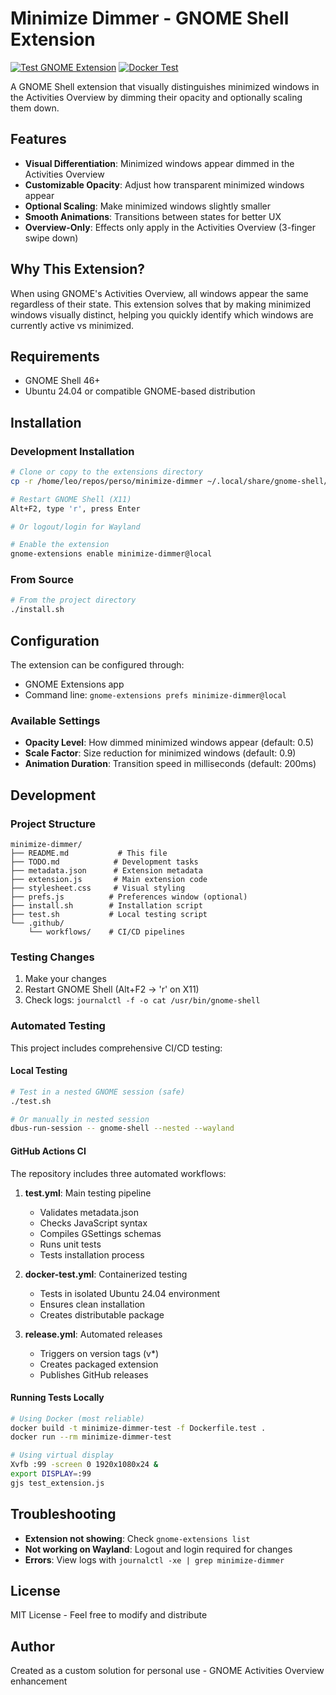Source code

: # Minimize Dimmer - GNOME Shell Extension

[![Test GNOME Extension](https://github.com/leobenkel/gnome-extension-minimize-dimmer/actions/workflows/test.yml/badge.svg)](https://github.com/leobenkel/gnome-extension-minimize-dimmer/actions/workflows/test.yml)
[![Docker Test](https://github.com/leobenkel/gnome-extension-minimize-dimmer/actions/workflows/docker-test.yml/badge.svg)](https://github.com/leobenkel/gnome-extension-minimize-dimmer/actions/workflows/docker-test.yml)

A GNOME Shell extension that visually distinguishes minimized windows in the Activities Overview by dimming their opacity and optionally scaling them down.

## Features

- **Visual Differentiation**: Minimized windows appear dimmed in the Activities Overview
- **Customizable Opacity**: Adjust how transparent minimized windows appear
- **Optional Scaling**: Make minimized windows slightly smaller
- **Smooth Animations**: Transitions between states for better UX
- **Overview-Only**: Effects only apply in the Activities Overview (3-finger swipe down)

## Why This Extension?

When using GNOME's Activities Overview, all windows appear the same regardless of their state. This extension solves that by making minimized windows visually distinct, helping you quickly identify which windows are currently active vs minimized.

## Requirements

- GNOME Shell 46+
- Ubuntu 24.04 or compatible GNOME-based distribution

## Installation

### Development Installation
```bash
# Clone or copy to the extensions directory
cp -r /home/leo/repos/perso/minimize-dimmer ~/.local/share/gnome-shell/extensions/minimize-dimmer@local

# Restart GNOME Shell (X11)
Alt+F2, type 'r', press Enter

# Or logout/login for Wayland

# Enable the extension
gnome-extensions enable minimize-dimmer@local
```

### From Source
```bash
# From the project directory
./install.sh
```

## Configuration

The extension can be configured through:
- GNOME Extensions app
- Command line: `gnome-extensions prefs minimize-dimmer@local`

### Available Settings
- **Opacity Level**: How dimmed minimized windows appear (default: 0.5)
- **Scale Factor**: Size reduction for minimized windows (default: 0.9)
- **Animation Duration**: Transition speed in milliseconds (default: 200ms)

## Development

### Project Structure
```
minimize-dimmer/
├── README.md           # This file
├── TODO.md            # Development tasks
├── metadata.json      # Extension metadata
├── extension.js       # Main extension code
├── stylesheet.css     # Visual styling
├── prefs.js          # Preferences window (optional)
├── install.sh        # Installation script
├── test.sh           # Local testing script
└── .github/
    └── workflows/    # CI/CD pipelines
```

### Testing Changes
1. Make your changes
2. Restart GNOME Shell (Alt+F2 → 'r' on X11)
3. Check logs: `journalctl -f -o cat /usr/bin/gnome-shell`

### Automated Testing

This project includes comprehensive CI/CD testing:

#### Local Testing
```bash
# Test in a nested GNOME session (safe)
./test.sh

# Or manually in nested session
dbus-run-session -- gnome-shell --nested --wayland
```

#### GitHub Actions CI
The repository includes three automated workflows:

1. **test.yml**: Main testing pipeline
   - Validates metadata.json
   - Checks JavaScript syntax
   - Compiles GSettings schemas
   - Runs unit tests
   - Tests installation process

2. **docker-test.yml**: Containerized testing
   - Tests in isolated Ubuntu 24.04 environment
   - Ensures clean installation
   - Creates distributable package

3. **release.yml**: Automated releases
   - Triggers on version tags (v*)
   - Creates packaged extension
   - Publishes GitHub releases

#### Running Tests Locally
```bash
# Using Docker (most reliable)
docker build -t minimize-dimmer-test -f Dockerfile.test .
docker run --rm minimize-dimmer-test

# Using virtual display
Xvfb :99 -screen 0 1920x1080x24 &
export DISPLAY=:99
gjs test_extension.js
```

## Troubleshooting

- **Extension not showing**: Check `gnome-extensions list`
- **Not working on Wayland**: Logout and login required for changes
- **Errors**: View logs with `journalctl -xe | grep minimize-dimmer`

## License

MIT License - Feel free to modify and distribute

## Author

Created as a custom solution for personal use - GNOME Activities Overview enhancement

------

AIM OF THE TASK: Would you output, from the records above, exactly the run of lines that starts at the line containing "- Publishes GitHub releases" and ends at the line containing "- **Extension not", and only that run?

SOLVED PROBLEM:
   - Publishes GitHub releases

#### Running Tests Locally
```bash
# Using Docker (most reliable)
docker build -t minimize-dimmer-test -f Dockerfile.test .
docker run --rm minimize-dimmer-test

# Using virtual display
Xvfb :99 -screen 0 1920x1080x24 &
export DISPLAY=:99
gjs test_extension.js
```

## Troubleshooting

- **Extension not showing**: Check `gnome-extensions list`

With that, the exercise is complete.